Kenya’s packaging sector sits at the intersection of several converging pressures: tightening import standards in the EU and Gulf markets that are major destinations for Kenyan horticulture and food exports, growing domestic FMCG consumption requiring more sophisticated formats, and AfCFTA rules of origin requirements that reward value-added production. Propak East Africa has become a key platform for linking local manufacturers with global technology providers, and the scale of this year’s edition signals rising private sector appetite to upgrade.

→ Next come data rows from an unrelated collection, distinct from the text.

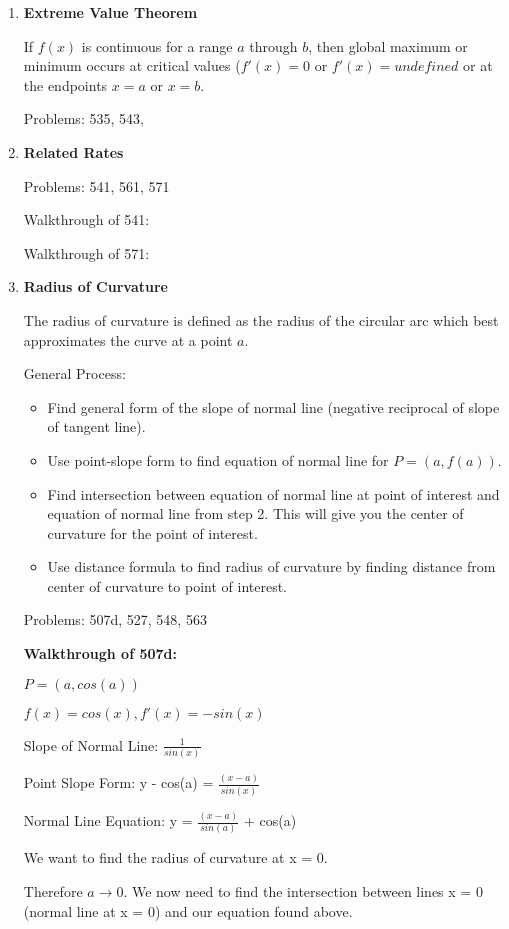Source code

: \documentclass[11pt,twoside]{article}
\begin{document}
\begin{enumerate}
\item \textbf{Extreme Value Theorem}

If $f(x)$ is continuous for a range $a$ through $b$, then global maximum or minimum occurs at critical values ($f'(x) = 0$ or $f'(x) = undefined$ or at the endpoints $x = a$ or $x = b$.

Problems: 535, 543, 

\item \textbf{Related Rates}

Problems: 541, 561, 571

Walkthrough of 541: 

Walkthrough of 571: 

\item \textbf{Radius of Curvature} 

The radius of curvature is defined as the radius of the circular arc which best approximates the curve at a point $a$. 

General Process:
\begin{itemize}
    \item Find general form of the slope of normal line (negative reciprocal of slope of tangent line). 
    \item Use point-slope form to find equation of normal line for $P = (a, f(a))$. 
    \item Find intersection between equation of normal line at point of interest and equation of normal line from step 2. This will give you the center of curvature for the point of interest.
    \item Use distance formula to find radius of curvature by finding distance from center of curvature to point of interest. 
\end{itemize}

Problems: 507d, 527, 548, 563

\textbf{Walkthrough of 507d:}

$P = (a, cos(a))$

$f(x) = cos(x), f'(x) = -sin(x)$

Slope of Normal Line: \(\frac{1}{sin(x)}\)

Point Slope Form: y - cos(a) = \(\frac{(x-a)}{sin(x)}\)

Normal Line Equation: y = \(\frac{(x-a)}{sin(a)}\) + cos(a)

We want to find the radius of curvature at x = 0.

Therefore $a \rightarrow\text{0}$. We now need to find the intersection between lines x = 0 (normal line at x = 0) and our equation found above.


\end{enumerate}
\end{document}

The Bigger Picture: Packaging is a proxy for industrial maturity. Kenya’s export base, anchored in tea, cut flowers, coffee, and horticulture, is highly vulnerable to rejection at the border over labelling, contamination, or shelf-life failures caused by inadequate packaging. As regional competitors invest in processing capacity, the gap between countries that package to global standards and those that do not will increasingly determine who captures value in African agricultural supply chains. The government’s recognition of packaging as a trade strategy issue, not just a logistics detail, is the right framing.